Alfredo Jocelyn-Holt | Sección: Historia, Política

La intransigencia siempre impresiona, más aún en momentos revolucionarios como en el que estamos. ¿Será porque hay principios en juego, o porque dinámicas psicológicas peculiares alientan tan obstinadas intenciones? Pienso en sujetos históricos intelectualmente preparados, convencidos de tener la razón por lo mismo, quienes no solo no ceden, porfían a toda costa. Pienso en un portento como Thomas Jefferson, y su empecinada defensa de la Revolución Francesa in situ, vísceras a la vista.

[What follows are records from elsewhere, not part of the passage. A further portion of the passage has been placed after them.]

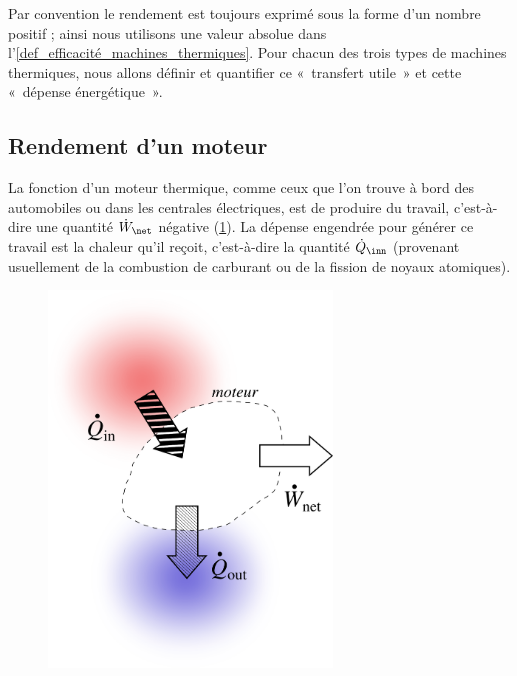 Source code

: 	Par convention le rendement est toujours exprimé sous la forme d’un nombre positif ; ainsi nous utilisons une valeur absolue dans l’\cref{def_efficacité_machines_thermiques}. Pour chacun des trois types de machines thermiques, nous allons définir et quantifier ce «~transfert utile~» et cette «~dépense énergétique~».


	\subsection{Rendement d’un moteur}
	\label{ch_rendement_moteur}

		La fonction d’un moteur thermique, comme ceux que l’on trouve à bord des automobiles ou dans les centrales électriques, est de produire du travail, c’est-à-dire une quantité $\dot W_\net$ négative (\cref{fig_transferts_moteur}). La dépense engendrée pour générer ce travail est la chaleur qu’il reçoit, c’est-à-dire la quantité $\dot Q_\inn$ (provenant usuellement de la combustion de carburant ou de la fission de noyaux atomiques).

		\begin{figure}
			\begin{center}
				\includegraphics[height=10cm]{images/efficacite_moteur.png}
			\end{center}
			\label{fig_transferts_moteur}
		\end{figure}

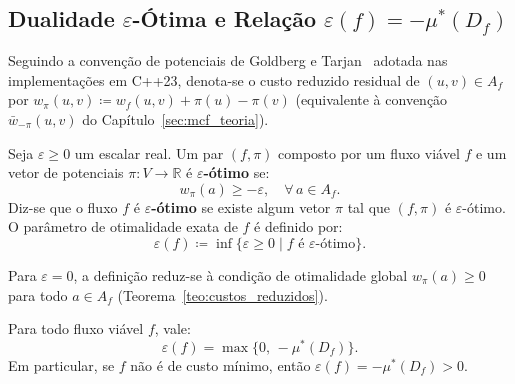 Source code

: \subsection{Dualidade $\varepsilon$-Ótima e Relação $\varepsilon(f) = -\mu^*(D_f)$}

Seguindo a convenção de potenciais de Goldberg e Tarjan~\cite{goldberg1989finding} adotada nas implementações em C++23, denota-se o custo reduzido residual de $(u,v) \in A_f$ por $w_\pi(u,v) \coloneqq w_f(u,v) + \pi(u) - \pi(v)$ (equivalente à convenção $\bar{w}_{-\pi}(u,v)$ do Capítulo~\ref{sec:mcf_teoria}).

\begin{definicao}
Seja $\varepsilon \ge 0$ um escalar real. Um par $(f, \pi)$ composto por um fluxo viável $f$ e um vetor de potenciais $\pi: V \to \mathbb{R}$ é \textbf{$\varepsilon$-ótimo} se:
\begin{equation}
    w_\pi(a) \ge -\varepsilon, \quad \forall\, a \in A_f.
\end{equation}
Diz-se que o fluxo $f$ é \textbf{$\varepsilon$-ótimo} se existe algum vetor $\pi$ tal que $(f, \pi)$ é $\varepsilon$-ótimo. O parâmetro de otimalidade exata de $f$ é definido por:
\begin{equation}
    \varepsilon(f) \coloneqq \inf\bigl\{ \varepsilon \ge 0 \mid f \text{ é } \varepsilon\text{-ótimo} \bigr\}.
\end{equation}
\end{definicao}

Para $\varepsilon = 0$, a definição reduz-se à condição de otimalidade global $w_\pi(a) \ge 0$ para todo $a \in A_f$ (Teorema~\ref{teo:custos_reduzidos}).

\begin{teorema}
Para todo fluxo viável $f$, vale:
\begin{equation}
    \varepsilon(f) = \max\bigl\{0,\, -\mu^*(D_f)\bigr\}.
\end{equation}
Em particular, se $f$ não é de custo mínimo, então $\varepsilon(f) = -\mu^*(D_f) > 0$.
\end{teorema}

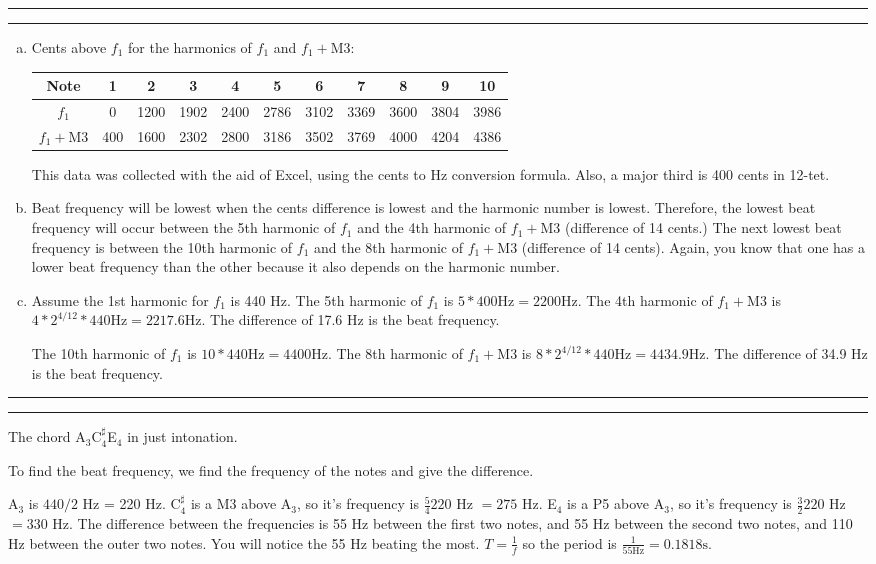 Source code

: \documentclass[11pt]{article}
\newcounter{questionCounter}
\newcounter{partCounter}[questionCounter]
\newenvironment{question}[2][\arabic{questionCounter}]{%
    \setcounter{partCounter}{0}%
    \vspace{.25in} \hrule \vspace{0.5em}%
        \noindent{\bf #2}%
    \vspace{0.8em} \hrule \vspace{.10in}%
    \addtocounter{questionCounter}{1}%
}{}
\begin{document}
\begin{question}{Problem 7}
\begin{enumerate}[a.]
\item
Cents above $f_1$ for the harmonics of $f_1$ and $f_1+\text{M}3$:\\
\begin{center}
\begin{tabular}{|c || c | c | c | c | c | c | c | c | c | c|}                     \hline
Note              & 1   & 2    & 3    & 4    & 5    & 6    & 7    & 8    & 9    & 10  \\ \hline
$f_1$             & 0   & 1200 & 1902 & 2400 & 2786 & 3102 & 3369 & 3600 & 3804 & 3986\\ \hline
$f_1 + \text{M}3$ & 400 & 1600 & 2302 & 2800 & 3186 & 3502 & 3769 & 4000 & 4204 & 4386\\ \hline
\end{tabular}
\end{center}
This data was collected with the aid of Excel, using the cents to Hz conversion formula. 
Also, a major third is 400 cents in 12-tet.
\item Beat frequency will be lowest when the cents difference is lowest and the harmonic
number is lowest. Therefore, the lowest beat frequency will occur between the 5th harmonic
of $f_1$ and the 4th harmonic of $f_1 + \text{M}3$ (difference of 14 cents.) The next
lowest beat frequency is between the 10th harmonic of $f_1$ and the 8th harmonic of 
$f_1 + \text{M}3$ (difference of 14 cents). Again, you know that one has a lower
beat frequency than the other because it also depends on the harmonic number. 
\item Assume the 1st harmonic for $f_1$ is 440 Hz. 
The 5th harmonic of $f_1$ is $5*400 \text{Hz} = 2200 \text{Hz}$. The 4th harmonic
of $f_1 + \text{M}3$ is $4*2^{4/12}*440 \text{Hz} = 2217.6 \text{Hz}$. The difference of
17.6 Hz is the beat frequency.

The 10th harmonic of $f_1$ is $10*440 \text{Hz} = 4400 \text{Hz}$. The 8th harmonic
of $f_1 + \text{M}3$ is $8*2^{4/12}*440 \text{Hz} = 4434.9 \text{Hz}$. The difference of
34.9 Hz is the beat frequency.
\end{enumerate}
\end{question}
\begin{question}{Problem 8}
The chord A$_3$C$_4^\sharp$E$_4$ in just intonation.

To find the beat frequency, we find the frequency of the notes and give the 
difference.

A$_3$ is $440/2$ Hz = 220 Hz. C$_4^\sharp$ is a M3 above A$_3$, so it's frequency is
$\frac{5}{4}220$ Hz $= 275$ Hz. E$_4$ is a P5 above A$_3$, so it's frequency is
$\frac{3}{2}220$ Hz $= 330$ Hz. The difference between the frequencies is 55 Hz 
between the first two notes, and 55 Hz between the second two notes, and 110 Hz
between the outer two notes. You will notice the 55 Hz beating the most. $T=\frac{1}{f}$
so the period is $\frac{1}{55 \text{Hz}} = 0.1818 \text{s}$.
\end{question}
\end{document}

En efecto, imagínelo en París, representando a su país, escribiendo en 1787 a James Madison antes de la toma de la Bastilla, “Un poco de rebelión de vez en cuando es buena cosa”, y a otro de sus confidentes: “El árbol de la libertad debe refrescarse de tanto en tanto con la sangre de patriotas y tiranos. Es su abono natural”. Por cierto, las consecuencias que habrían de acarrear anhelos radicales, propuestos así de frívolamente, se desconocían (la revolución era todavía un suceso inédito). Con todo, gente de su persuasión se vio sobrepasada. Su apuesta a favor del Marqués de La Fayette y grupos afines, reformistas, supuestamente capaces de “moderar” el proceso, le falla. Extraordinario, por tanto, que se emperrara con esto de la revolución, después de un rato, ¿no le parece?

De vuelta en Norteamérica, en su calidad nada menos que de Secretario de Estado, volverá a insistir. Y eso que, hacia ese entonces, el terror jacobino se había desatado, lo impresiona, pero no atina a ofrecer consuelo a sus víctimas. Vea usted qué dice: “La muerte de algunos de los mártires de esta causa ha herido profundamente mis sentimientos, pero prefiero que hayan muerto a ver desolada la mitad de la tierra. Si en cada país no hubiera quedado más que un Adán y una Eva, pero libres, eso hubiera sido mejor que el actual estado de cosas”. Jefferson es tan optimista que cree que, al final, la libertad y la razón prevalecerán. Prejuicio que lo hace pasar por alto la posterior reacción y entronización del despotismo napoleónico, incluso. Es que, además, no dejará nunca de estar convencido de que la historia de Europa se afincará en Francia, no en Inglaterra o las restantes monarquías en pie, espejismo que le impedirá entender a menudo cómo vendría el naipe.

Me detengo en Jefferson porque su psicología revolucionaria lo deja a uno pensando. Si alguien de su indiscutible genio pudo incurrir en semejantes desvaríos, ¿por qué otros, menos brillantes, no habrían también de cegarse reiteradas veces, suponiendo que el optimismo los excusa? Se celebra la Independencia de Chile en estos días. Quizá lo nuestro no fue tan brillante o portentoso, pero reconozcamos que el que no haya habido revolución en 1810, y primara cierta sana cautela, le imprimió al país una sensatez que, por cierto, se echa de menos en nuestros días.

Nota: Este artículo fue publicado originalmente por La Tercera, el viernes 18 de septiembre del 2020.